======== DATA PROVIDED
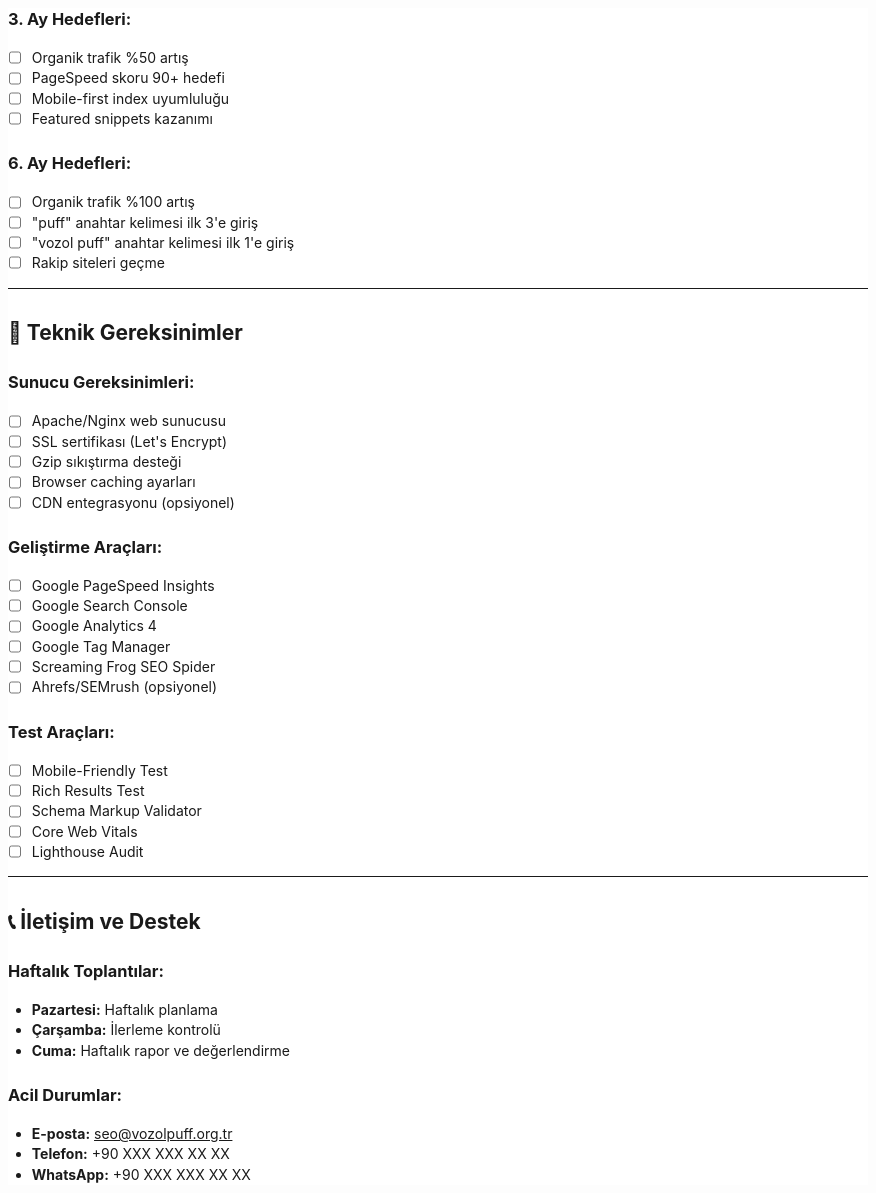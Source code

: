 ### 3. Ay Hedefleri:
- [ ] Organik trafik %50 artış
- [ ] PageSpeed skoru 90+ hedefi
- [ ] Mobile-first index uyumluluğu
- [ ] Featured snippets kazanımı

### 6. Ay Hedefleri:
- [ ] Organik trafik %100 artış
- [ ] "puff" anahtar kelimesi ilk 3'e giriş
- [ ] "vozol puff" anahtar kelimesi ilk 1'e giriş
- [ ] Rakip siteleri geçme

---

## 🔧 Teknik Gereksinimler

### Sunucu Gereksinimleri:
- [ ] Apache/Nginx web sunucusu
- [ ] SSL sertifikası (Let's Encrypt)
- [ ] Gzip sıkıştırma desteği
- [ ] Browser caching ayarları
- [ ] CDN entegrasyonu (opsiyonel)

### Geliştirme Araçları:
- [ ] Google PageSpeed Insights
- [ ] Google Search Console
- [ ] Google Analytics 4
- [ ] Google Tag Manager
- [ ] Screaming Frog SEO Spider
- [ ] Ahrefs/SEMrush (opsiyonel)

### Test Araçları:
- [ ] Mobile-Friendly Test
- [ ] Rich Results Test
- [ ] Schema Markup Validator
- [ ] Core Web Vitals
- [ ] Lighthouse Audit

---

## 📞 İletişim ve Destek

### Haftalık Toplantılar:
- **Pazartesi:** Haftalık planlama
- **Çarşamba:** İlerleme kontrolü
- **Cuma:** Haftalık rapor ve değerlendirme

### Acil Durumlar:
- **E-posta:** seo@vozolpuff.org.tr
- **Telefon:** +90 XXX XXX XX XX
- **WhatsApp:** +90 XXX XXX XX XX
================
======== DATA PROVIDED
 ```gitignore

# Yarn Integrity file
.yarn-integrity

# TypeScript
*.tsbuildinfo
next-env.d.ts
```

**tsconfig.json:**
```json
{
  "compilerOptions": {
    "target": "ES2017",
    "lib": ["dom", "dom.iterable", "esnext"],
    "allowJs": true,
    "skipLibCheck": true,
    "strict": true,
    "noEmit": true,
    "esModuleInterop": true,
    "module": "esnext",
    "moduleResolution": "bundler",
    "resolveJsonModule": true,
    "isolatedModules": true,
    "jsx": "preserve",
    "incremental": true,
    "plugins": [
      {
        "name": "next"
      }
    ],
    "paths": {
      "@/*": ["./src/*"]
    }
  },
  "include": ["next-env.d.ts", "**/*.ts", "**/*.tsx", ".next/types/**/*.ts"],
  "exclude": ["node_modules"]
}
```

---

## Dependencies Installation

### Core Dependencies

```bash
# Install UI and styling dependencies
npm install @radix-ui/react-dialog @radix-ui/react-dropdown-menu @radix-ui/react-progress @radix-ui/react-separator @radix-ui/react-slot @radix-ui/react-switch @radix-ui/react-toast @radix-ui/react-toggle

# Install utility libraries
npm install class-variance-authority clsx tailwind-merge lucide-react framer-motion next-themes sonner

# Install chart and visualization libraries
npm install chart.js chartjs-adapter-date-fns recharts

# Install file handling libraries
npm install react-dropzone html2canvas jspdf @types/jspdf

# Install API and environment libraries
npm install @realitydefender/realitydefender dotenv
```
================
======== DATA PROVIDED
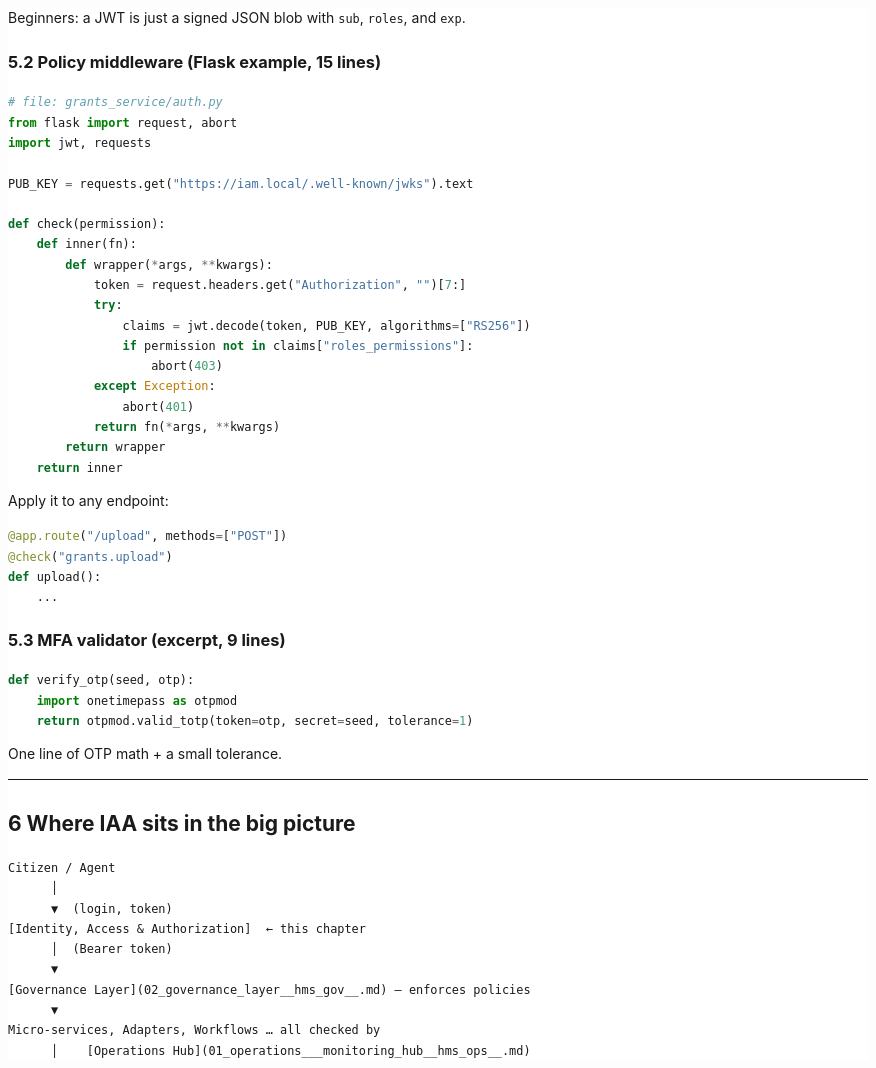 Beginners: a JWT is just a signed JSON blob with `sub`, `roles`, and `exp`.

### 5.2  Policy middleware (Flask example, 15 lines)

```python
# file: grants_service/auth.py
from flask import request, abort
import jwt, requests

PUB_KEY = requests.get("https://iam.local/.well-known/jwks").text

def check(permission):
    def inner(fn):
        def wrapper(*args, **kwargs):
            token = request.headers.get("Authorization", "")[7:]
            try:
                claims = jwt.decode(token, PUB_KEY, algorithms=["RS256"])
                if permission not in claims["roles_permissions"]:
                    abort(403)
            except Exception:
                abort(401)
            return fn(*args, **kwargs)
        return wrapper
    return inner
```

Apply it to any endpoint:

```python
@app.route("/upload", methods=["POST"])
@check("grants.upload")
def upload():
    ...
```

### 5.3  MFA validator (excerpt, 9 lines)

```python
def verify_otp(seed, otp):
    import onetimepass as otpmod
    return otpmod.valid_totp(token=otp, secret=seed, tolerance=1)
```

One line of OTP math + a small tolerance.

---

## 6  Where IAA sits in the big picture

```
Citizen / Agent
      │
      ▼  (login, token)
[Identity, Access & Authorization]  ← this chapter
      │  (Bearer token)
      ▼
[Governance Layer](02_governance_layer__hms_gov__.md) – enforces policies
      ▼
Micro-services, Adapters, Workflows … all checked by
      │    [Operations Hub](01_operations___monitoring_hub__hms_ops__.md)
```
================
DIRECTIONS
Show a copy of each line from the records above in which the string "file" occurs.

WRITTEN REPLY
# Yarn Integrity file
# Install file handling libraries
# file: grants_service/auth.py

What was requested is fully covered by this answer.